@Chloé Marriault

Publié le 4 nov. 2021 à 18:30Mis à jour le 13 févr. 2023 à 16:19

Deux jours et demi. C’est le temps que Fanny a tenu en fac de médecine, après avoir décroché son bac. Pourquoi ? La charge de travail s’annonçait trop lourde. Cette bonne élève, dont le « mental est fragile à ce moment-là », sent qu’elle ne tiendra pas le coup. « Trop de pression, et une atmosphère où régnait la compétition », décrit-elle. Elle a « un peu honte d’abandonner » car ces études-là, elle en rêvait depuis des années. Et surtout, elle n’a pas réfléchi à un plan B.

Ses parents lui suggèrent une licence en information et communication. « Au vu des matières, je me suis dit que ce serait intéressant », explique la jeune femme, aujourd’hui âgée de 24 ans. En effet, les cours et l’ambiance lui plaisent. Mais au bout d’un an et demi, nouveau rebondissement. « Je voyais mes camarades de classe se projeter sur tel ou tel métier. Moi, pas du tout. J’étais démotivée, j’avais l’impression d’étudier pour étudier, sans réel objectif. » Son choix est fait : Fanny quitte l’école en milieu de deuxième année. Pour quoi faire ? Elle l’ignore.

Elle décroche un job étudiant chez Ikea. « Là, mes parents m’ont dit qu’il fallait vraiment que je me pose et que je réfléchisse à ce que j’avais envie de faire… », raconte-t-elle. Mais elle préfère mettre ces questions sous le tapis. Faire le point l’angoisse, elle a le sentiment qu’elle a déjà « grillé deux ans », qu’elle n’a plus le droit à l’erreur et que son choix l’engage pour la vie.
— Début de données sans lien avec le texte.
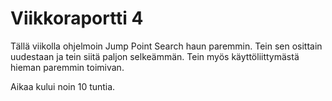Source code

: # Viikkoraportti 4

Tällä viikolla ohjelmoin Jump Point Search haun paremmin. Tein sen osittain uudestaan ja tein siitä paljon selkeämmän. Tein myös käyttöliittymästä hieman paremmin toimivan.

Aikaa kului noin 10 tuntia.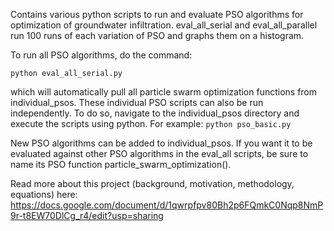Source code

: Contains various python scripts to run and evaluate PSO algorithms for optimization of groundwater infiltration. eval_all_serial and eval_all_parallel run 100 runs of each variation of PSO and graphs them on a histogram.

To run all PSO algorithms, do the command:

`python eval_all_serial.py`

which will automatically pull all particle swarm optimization functions from individual_psos. These individual PSO scripts can also be run independently. To do so, navigate to the individual_psos directory and execute the scripts using python. For example:
`python pso_basic.py`

New PSO algorithms can be added to individual_psos. If you want it to be evaluated against other PSO algorithms in the eval_all scripts, be sure to name its PSO function particle_swarm_optimization().

Read more about this project (background, motivation, methodology, equations) here: https://docs.google.com/document/d/1qwrpfpv80Bh2p6FQmkC0Nqp8NmP9r-t8EW70DlCg_r4/edit?usp=sharing
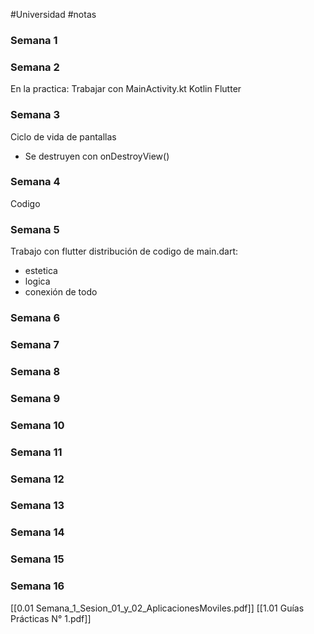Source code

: #Universidad #notas
### Semana 1
### Semana 2
En la practica:
Trabajar con MainActivity.kt
Kotlin
Flutter
### Semana 3
Ciclo de vida de pantallas
- Se destruyen con onDestroyView()
### Semana 4
Codigo
### Semana 5
Trabajo con flutter
distribución de codigo de main.dart:
- estetica
- logica
- conexión de todo
### Semana 6
### Semana 7
### Semana 8
### Semana 9
### Semana 10
### Semana 11
### Semana 12
### Semana 13
### Semana 14
### Semana 15
### Semana 16



[[0.01 Semana_1_Sesion_01_y_02_AplicacionesMoviles.pdf]]
[[1.01 Guías Prácticas N° 1.pdf]]
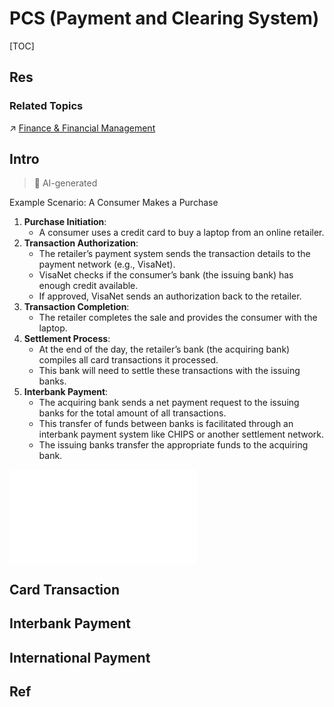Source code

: # PCS (Payment and Clearing System)

[TOC]



## Res
### Related Topics
↗ [Finance & Financial Management](../../../Macro-Knowledge/Economics%20&%20Finance/🏦%20Finance%20&%20Financial%20Management/Finance%20&%20Financial%20Management.md)



## Intro
> 🤖 AI-generated

Example Scenario: A Consumer Makes a Purchase
1. **Purchase Initiation**:
    - A consumer uses a credit card to buy a laptop from an online retailer.
2. **Transaction Authorization**:
    - The retailer’s payment system sends the transaction details to the payment network (e.g., VisaNet).
    - VisaNet checks if the consumer’s bank (the issuing bank) has enough credit available.
    - If approved, VisaNet sends an authorization back to the retailer.
3. **Transaction Completion**:
    - The retailer completes the sale and provides the consumer with the laptop.
4. **Settlement Process**:
    - At the end of the day, the retailer’s bank (the acquiring bank) compiles all card transactions it processed.
    - This bank will need to settle these transactions with the issuing banks.
5. **Interbank Payment**:
    - The acquiring bank sends a net payment request to the issuing banks for the total amount of all transactions.
    - This transfer of funds between banks is facilitated through an interbank payment system like CHIPS or another settlement network.
    - The issuing banks transfer the appropriate funds to the acquiring bank.

![international_transaction | 800](../../../Assets/Illustrations/Finance%20&%20Transaction/international_transaction.md)



## Card Transaction



## Interbank Payment


## International Payment



## Ref
[支付清算系统 ｜ MBA智库]: https://wiki.mbalib.com/wiki/%E6%94%AF%E4%BB%98%E6%B8%85%E7%AE%97%E4%BD%93%E7%B3%BB

[非银行支付机构网络支付清算平台 | wikipedia]: https://zh.wikipedia.org/wiki/%E9%9D%9E%E9%93%B6%E8%A1%8C%E6%94%AF%E4%BB%98%E6%9C%BA%E6%9E%84%E7%BD%91%E7%BB%9C%E6%94%AF%E4%BB%98%E6%B8%85%E7%AE%97%E5%B9%B3%E5%8F%B0
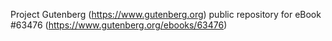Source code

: Project Gutenberg (https://www.gutenberg.org) public repository for eBook #63476 (https://www.gutenberg.org/ebooks/63476)
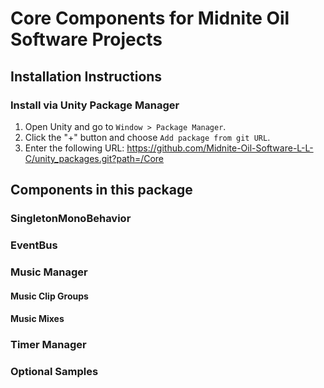 # Core Components for Midnite Oil Software Projects
## Installation Instructions

### Install via Unity Package Manager
1. Open Unity and go to `Window > Package Manager`.
2. Click the "+" button and choose `Add package from git URL`.
3. Enter the following URL: https://github.com/Midnite-Oil-Software-L-L-C/unity_packages.git?path=/Core


## Components in this package
### SingletonMonoBehavior
### EventBus
### Music Manager
#### Music Clip Groups
#### Music Mixes
### Timer Manager
### Optional Samples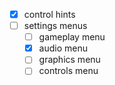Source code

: - [x] control hints
- [ ] settings menus
	- [ ] gameplay menu
	- [x] audio menu
	- [ ] graphics menu
	- [ ] controls menu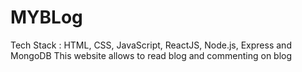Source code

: # MYBLog
Tech Stack : HTML, CSS, JavaScript, ReactJS, Node.js, Express and MongoDB
This website allows to read blog and commenting on blog
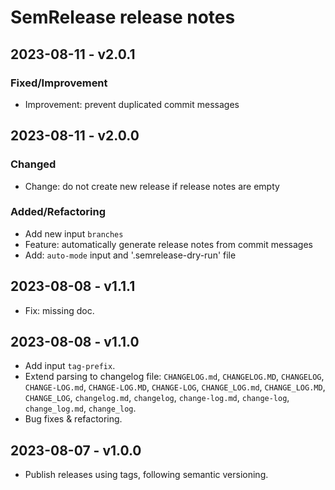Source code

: # SemRelease release notes

## 2023-08-11 - v2.0.1

### Fixed/Improvement

- Improvement: prevent duplicated commit messages

## 2023-08-11 - v2.0.0

### Changed

- Change: do not create new release if release notes are empty

### Added/Refactoring

- Add new input `branches`
- Feature: automatically generate release notes from commit messages
- Add: `auto-mode` input and '.semrelease-dry-run' file

## 2023-08-08 - v1.1.1

- Fix: missing doc.

## 2023-08-08 - v1.1.0

- Add input `tag-prefix`.
- Extend parsing to changelog file: `CHANGELOG.md`, `CHANGELOG.MD`, `CHANGELOG`, `CHANGE-LOG.md`, `CHANGE-LOG.MD`,
`CHANGE-LOG`, `CHANGE_LOG.md`, `CHANGE_LOG.MD`, `CHANGE_LOG`, `changelog.md`, `changelog`, `change-log.md`,
`change-log`, `change_log.md`, `change_log`.
- Bug fixes & refactoring.

## 2023-08-07 - v1.0.0

- Publish releases using tags, following semantic versioning.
Des études dans quatre filières

A l’approche de la rentrée, elle n’a toujours aucune idée de quel cursus entamer. Ses parents la voient bien en architecture. « J’aimais les maths et l’art, je me disais que ça avait du sens et que ça pouvait matcher », se rappelle-t-elle. Enième désillusion. « Les cours étaient trop abstraits et j’avais l’impression de ne pas avoir la créativité nécessaire », poursuit-elle. En décembre, elle quitte son cursus après quatre mois de cours, convaincue qu’elle n’est pas à sa place.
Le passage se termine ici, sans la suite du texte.